Lorde a grande altura no Alive
Cantora elege Lisboa como a sua cidade europeia de eleição.
Lorde brilhou a grande altura (em todos os sentidos que possam entender) no palco maior do festival NOS Alive, instalando uma discoteca de reflexões pessoais, de desejos e, por vezes, de intimismo.
Os fãs que a queriam ver não eram poucos, e aqui e acolá muitas mulheres e raparigas iam cantando euforicamente os versos das suas canções, como se as conhecessem tão bem como a própria Lorde - e, provavelmente, conheciam.
A entrada em palco de Lorde é estranhamente discreta, rodeada de teclados, como se fosse uma instrumentista, a interpretar uma música inédita de que não se conhece o título. Depois, vai ao bebedouro colocado no palco, sacia-se e canta de forma breve o tema 'Royals', que a ajudou a lançar.
Em ‘What Was That’, Lorde dança como se tivesse articulações de boneca e em 'Broken Glass' a dança fica um pouco diferente, puxando a camisola até despi-la e ficar de top. Depois, Lorde começa a encarreirar num elevador da glória, a partir de ‘Shapeshifter’. Sobe a um paralelipípedo, os seus dançarinos sobem a outro. Depois, Lorde agacha-se e abre o visor de uma câmara de filmar dentro da estrutura em que está deitada. A eletrónica prossegue no seu modo particular e arrítmico, com quatro músicos nas programações, guitarra e piano teclados, na canção 'Buzzcut Season' (dos tempos do álbum de estreia, “Pure Heroine”). 'Favourite Daughter' parece um tributo aos progenitores na letra, porque na performance a pista da disco é que conta, com Lorde a dançar como quem puxa uma corda.

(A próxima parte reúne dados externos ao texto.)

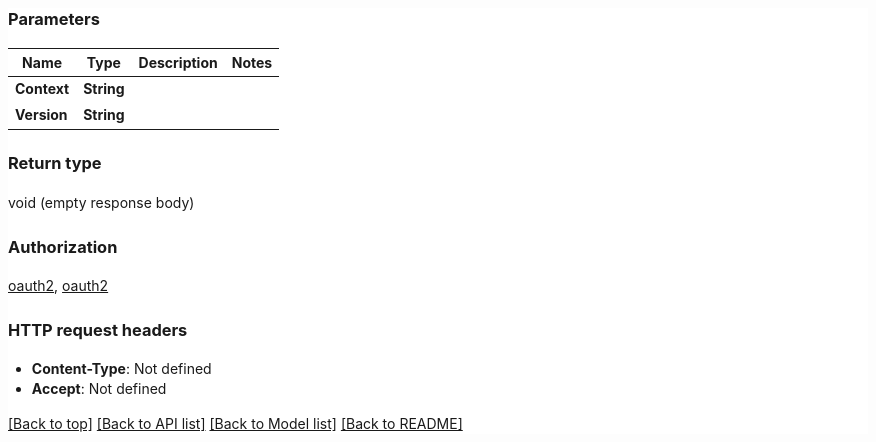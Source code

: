 ### Parameters

Name | Type | Description  | Notes
------------- | ------------- | ------------- | -------------
 **Context** | **String**|  | 
 **Version** | **String**|  | 

### Return type

void (empty response body)

### Authorization

[oauth2](../README.md#oauth2), [oauth2](../README.md#oauth2)

### HTTP request headers

 - **Content-Type**: Not defined
 - **Accept**: Not defined

[[Back to top]](#) [[Back to API list]](../README.md#documentation-for-api-endpoints) [[Back to Model list]](../README.md#documentation-for-models) [[Back to README]](../README.md)

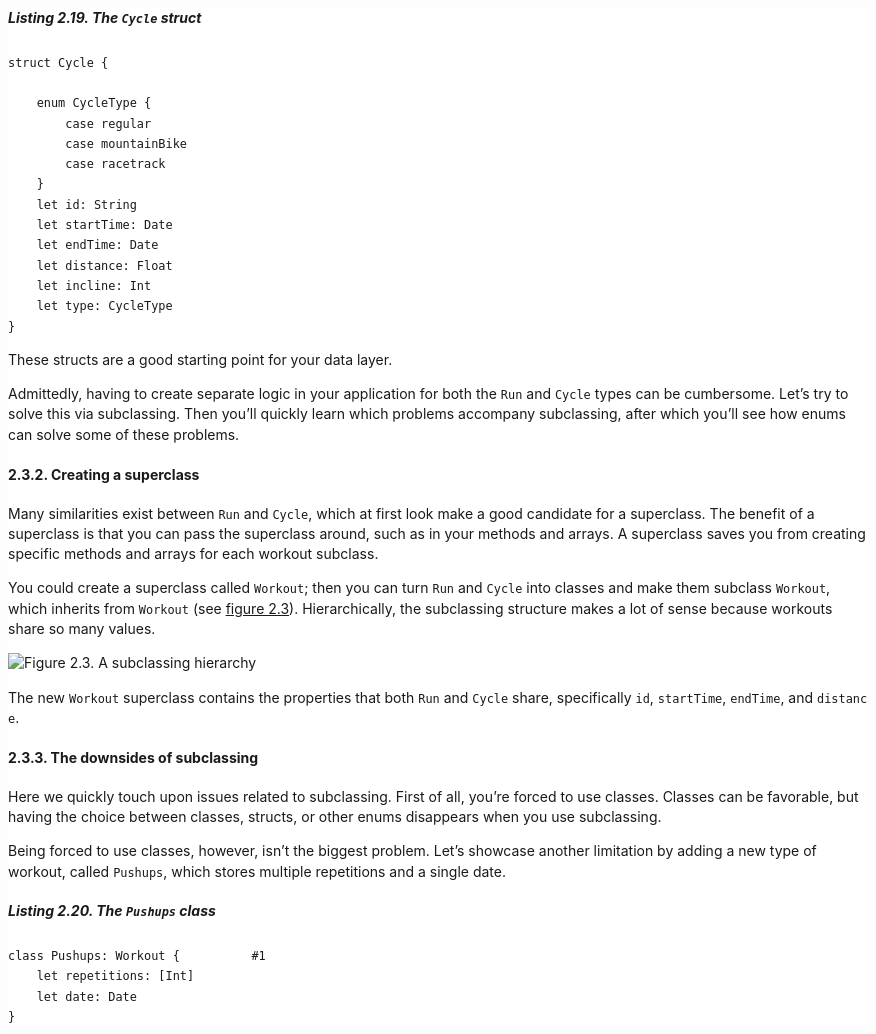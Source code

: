 ##### Listing 2.19. The `Cycle` struct

```
struct Cycle {

    enum CycleType {
        case regular
        case mountainBike
        case racetrack
    }
    let id: String
    let startTime: Date
    let endTime: Date
    let distance: Float
    let incline: Int
    let type: CycleType
}
```

These structs are a good starting point for your data layer.

Admittedly, having to create separate logic in your application for both the `Run` and `Cycle` types can be cumbersome. Let’s try to solve this via subclassing. Then you’ll quickly learn which problems accompany subclassing, after which you’ll see how enums can solve some of these problems.

#### 2.3.2. Creating a superclass

Many similarities exist between `Run` and `Cycle`, which at first look make a good candidate for a superclass. The benefit of a superclass is that you can pass the superclass around, such as in your methods and arrays. A superclass saves you from creating specific methods and arrays for each workout subclass.

You could create a superclass called `Workout`; then you can turn `Run` and `Cycle` into classes and make them subclass `Workout`, which inherits from `Workout` (see [figure 2.3](https://livebook.manning.com/book/swift-in-depth/chapter-2/ch02fig3)). Hierarchically, the subclassing structure makes a lot of sense because workouts share so many values.

![Figure 2.3. A subclassing hierarchy](https://drek4537l1klr.cloudfront.net/veen/Figures/02fig04.jpg)

The new `Workout` superclass contains the properties that both `Run` and `Cycle` share, specifically `id`, `startTime`, `endTime`, and `distance`.

#### 2.3.3. The downsides of subclassing

Here we quickly touch upon issues related to subclassing. First of all, you’re forced to use classes. Classes can be favorable, but having the choice between classes, structs, or other enums disappears when you use subclassing.

Being forced to use classes, however, isn’t the biggest problem. Let’s showcase another limitation by adding a new type of workout, called `Pushups`, which stores multiple repetitions and a single date.

##### Listing 2.20. The `Pushups` class

```
class Pushups: Workout {          #1
    let repetitions: [Int]
    let date: Date
}
```
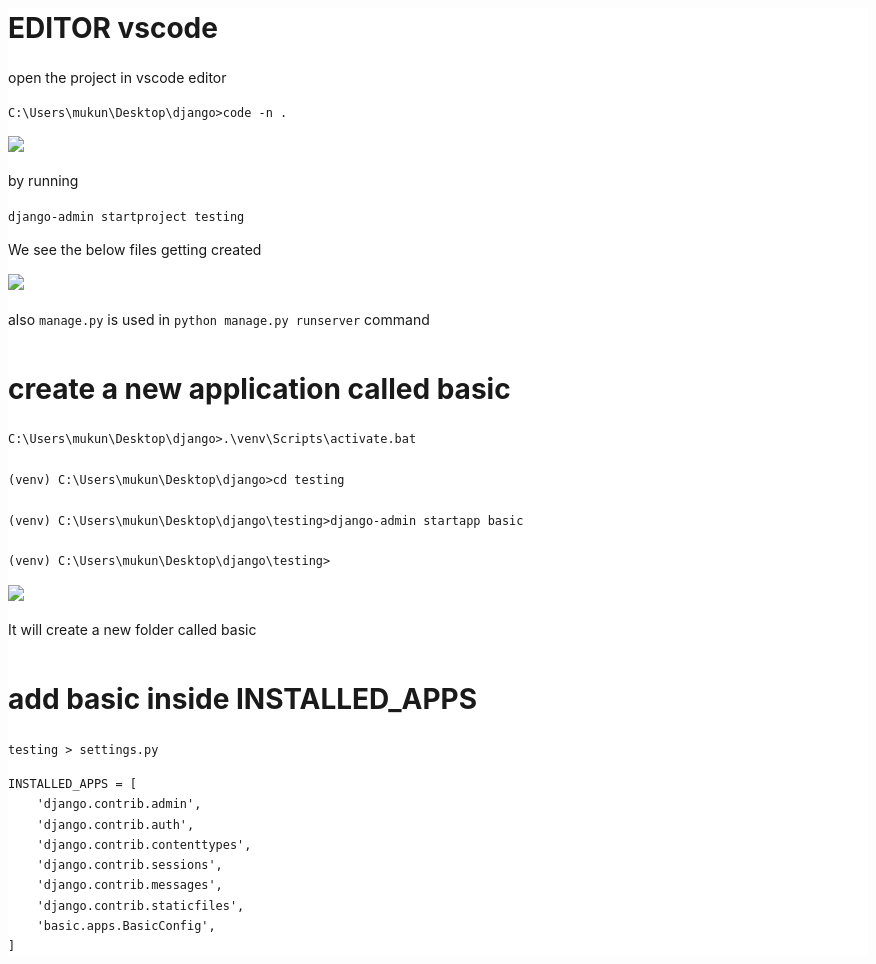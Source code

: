 # EDITOR vscode

open the project in vscode editor

```
C:\Users\mukun\Desktop\django>code -n .
```

![](https://i.imgur.com/6zTfGyU.png)

by running 

```
django-admin startproject testing
```

We see the below files getting created

![](https://i.imgur.com/LjMKuMb.png)


also `manage.py` is used in `python manage.py runserver` command


# create a new application called basic

```
C:\Users\mukun\Desktop\django>.\venv\Scripts\activate.bat

(venv) C:\Users\mukun\Desktop\django>cd testing

(venv) C:\Users\mukun\Desktop\django\testing>django-admin startapp basic

(venv) C:\Users\mukun\Desktop\django\testing>
```

![](https://i.imgur.com/s0kcZJY.png)

It will create a new folder called basic

# add basic inside INSTALLED_APPS 

`testing > settings.py`

```
INSTALLED_APPS = [
    'django.contrib.admin',
    'django.contrib.auth',
    'django.contrib.contenttypes',
    'django.contrib.sessions',
    'django.contrib.messages',
    'django.contrib.staticfiles',
    'basic.apps.BasicConfig',
]
```
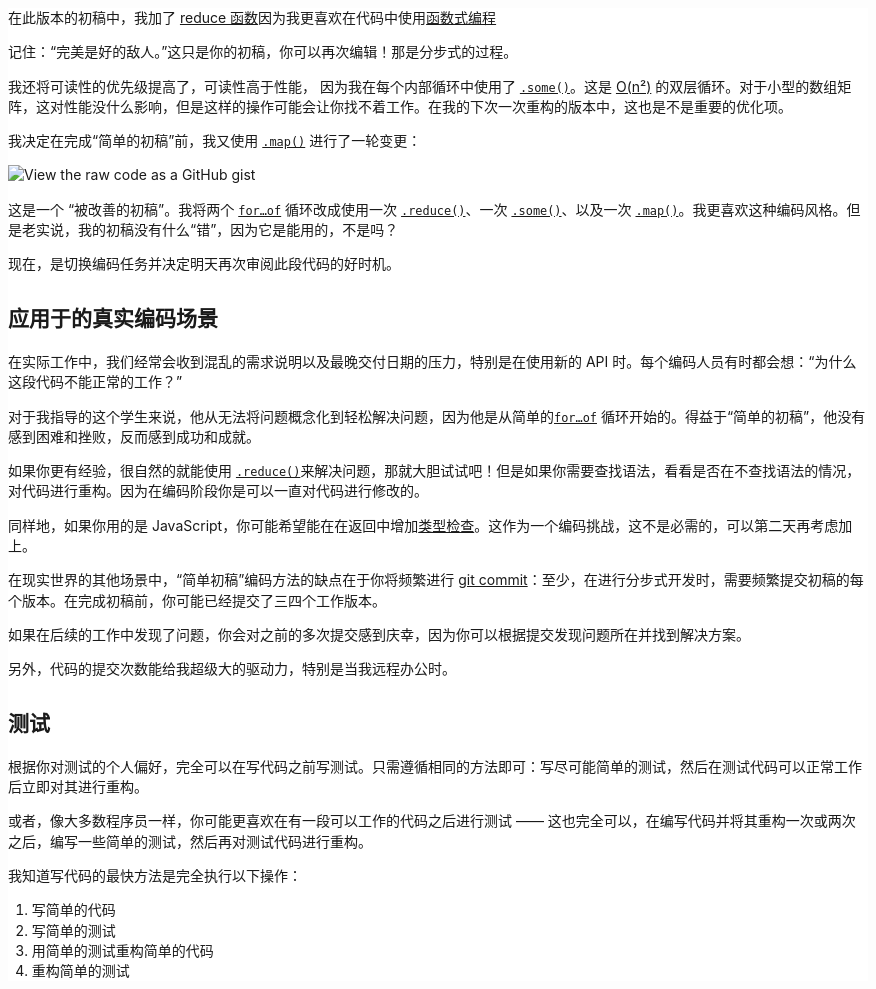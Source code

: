 在此版本的初稿中，我加了 [reduce 函数](https://reedbarger.com/what-is-a-reducer-in-javascript/)因为我更喜欢在代码中使用[函数式编程](https://medium.com/javascript-in-plain-english/what-are-javascript-programming-paradigms-3ef0f576dfdb)

记住：“完美是好的敌人。”这只是你的初稿，你可以再次编辑！那是分步式的过程。

我还将可读性的优先级提高了，可读性高于性能， 因为我在每个内部循环中使用了 [`.some()`](https://developer.mozilla.org/en-US/docs/Web/JavaScript/Reference/Global_Objects/Array/some)。这是 [O(n²)](https://medium.com/@jorgesmulevici/o-n%C2%B2-is-not-what-you-think-bb3a2a5f58b1) 的双层循环。对于小型的数组矩阵，这对性能没什么影响，但是这样的操作可能会让你找不着工作。在我的下次一次重构的版本中，这也是不是重要的优化项。

我决定在完成“简单的初稿”前，我又使用 [`.map()`](https://developer.mozilla.org/en-US/docs/Web/JavaScript/Reference/Global_Objects/Array/map) 进行了一轮变更：

![[View the raw code](https://gist.github.com/djD-REK/b93a5480e648778fd27284980e937f6b) as a GitHub gist](https://cdn-images-1.medium.com/max/3108/1*Yluuogf6Co9gsr5tTtgybw.png)

这是一个 “被改善的初稿”。我将两个 [`for…of`](https://developer.mozilla.org/en-US/docs/Web/JavaScript/Reference/Statements/for...of) 循环改成使用一次 [`.reduce()`](https://developer.mozilla.org/en-US/docs/Web/JavaScript/Reference/Global_Objects/Array/reduce)、一次 [`.some()`](https://developer.mozilla.org/en-US/docs/Web/JavaScript/Reference/Global_Objects/Array/some)、以及一次 [`.map()`](https://developer.mozilla.org/en-US/docs/Web/JavaScript/Reference/Global_Objects/Array/map)。我更喜欢这种编码风格。但是老实说，我的初稿没有什么“错”，因为它是能用的，不是吗？

现在，是切换编码任务并决定明天再次审阅此段代码的好时机。

## 应用于的真实编码场景

在实际工作中，我们经常会收到混乱的需求说明以及最晚交付日期的压力，特别是在使用新的 API 时。每个编码人员有时都会想：“为什么这段代码不能正常的工作？”

对于我指导的这个学生来说，他从无法将问题概念化到轻松解决问题，因为他是从简单的[`for…of`](https://developer.mozilla.org/en-US/docs/Web/JavaScript/Reference/Statements/for...of) 循环开始的。得益于“简单的初稿”，他没有感到困难和挫败，反而感到成功和成就。

如果你更有经验，很自然的就能使用 [`.reduce()`](https://developer.mozilla.org/en-US/docs/Web/JavaScript/Reference/Global_Objects/Array/reduce)来解决问题，那就大胆试试吧！但是如果你需要查找语法，看看是否在不查找语法的情况，对代码进行重构。因为在编码阶段你是可以一直对代码进行修改的。

同样地，如果你用的是 JavaScript，你可能希望能在在返回中增加[类型检查](https://medium.com/javascript-in-plain-english/the-best-way-to-type-check-in-vanilla-js-55197b4f45ec)。这作为一个编码挑战，这不是必需的，可以第二天再考虑加上。

在现实世界的其他场景中，“简单初稿”编码方法的缺点在于你将频繁进行 [git commit](https://www.git-tower.com/learn/git/commands/git-commit)：至少，在进行分步式开发时，需要频繁提交初稿的每个版本。在完成初稿前，你可能已经提交了三四个工作版本。

如果在后续的工作中发现了问题，你会对之前的多次提交感到庆幸，因为你可以根据提交发现问题所在并找到解决方案。

另外，代码的提交次数能给我超级大的驱动力，特别是当我远程办公时。

## 测试

根据你对测试的个人偏好，完全可以在写代码之前写测试。只需遵循相同的方法即可：写尽可能简单的测试，然后在测试代码可以正常工作后立即对其进行重构。

或者，像大多数程序员一样，你可能更喜欢在有一段可以工作的代码之后进行测试 —— 这也完全可以，在编写代码并将其重构一次或两次之后，编写一些简单的测试，然后再对测试代码进行重构。

我知道写代码的最快方法是完全执行以下操作：

1. 写简单的代码
2. 写简单的测试
3. 用简单的测试重构简单的代码
4. 重构简单的测试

A atuação é uma sessão contínua sem paragens mas Lorde arranja maneira de dizer “obrigada” e de elogiar Portugal como um dos seus países preferidos, especialmente no verão. Está dado o mote sobre a estação das paixões amorosas, o verão, de que trata ‘The Louvre’, o paralelipípedo onde canta Lorde eleva-se até cerca 15 metros de altura e é bom ver que a cantora não tem vertigens. ‘Current Affairs’ é o tema seguinte, sobre sexo e os medos que gera, e é deitada na estrutura elevatória que canta, enquanto o par de dançarinos come a mesma maçã com um apetite de desejos.
Lorde não é o tipo de pessoa que faz elogios de forma gratuita. E volta à sua predileção pela “Cidade Branca”. A cantora recordou as viagens que faz a Lisboa desde os 17 anos. “A Europa deve ficar tão invejosa de não ter uma cidade como Lisboa. Não vos vou falar do Mundial de futebol”. E já que estava em maré de elogios, aproveitou para dizer que “abrir para Florence + The Machine é muito especial”.
‘Liability’ muda drasticamente o tom da atuação, como uma canção terna. Depois da pequena trégua de beats, a neo-zelandesa volta a puxar a camisola para cima sem pudores e põe-se aos saltos, enquanto que o seu laboratório de músicos põe a discoteca a funcionar forte e feio em Hammer. A fábrica de beats continua a operar em 'Supercut', ao mesmo que Lorde e os seus dançarinos não se cansam de escalar e dançar sobre as figuras geométricas. Em ‘Team’, é a própria música que escala até à apoteose.
O concerto aproxima-se do fim e começa a ficar com ambiente de after-hours. Na música de Charli XCX, ‘Girl, So Confusing’, volta a encenar um ambiente de discoteca, com grupos de amigos a fumar, conversar e, obrigatório, a dançar. Em 'Green Light', o ambiente de discoteca aquece e Lorde está novamente de top, um dos músicos fica de tronco nu, um dançarino também. É verão, parece que estamos na praia. Em 'David', rola uma faixa pela multidão com um dos versos mais fortes da canção: ‘I Dont Belong To Anyone’. Para o final, chega a vez da "mais antiga e preciosa canção que tenho", 'Ribs'. Lorde canta aos saltos numa pequena plataforma no meio do público, “that will never be enough”, com muita veracidade. No final, um sorriso enorme de missão cumprida assalta-lhe o rosto.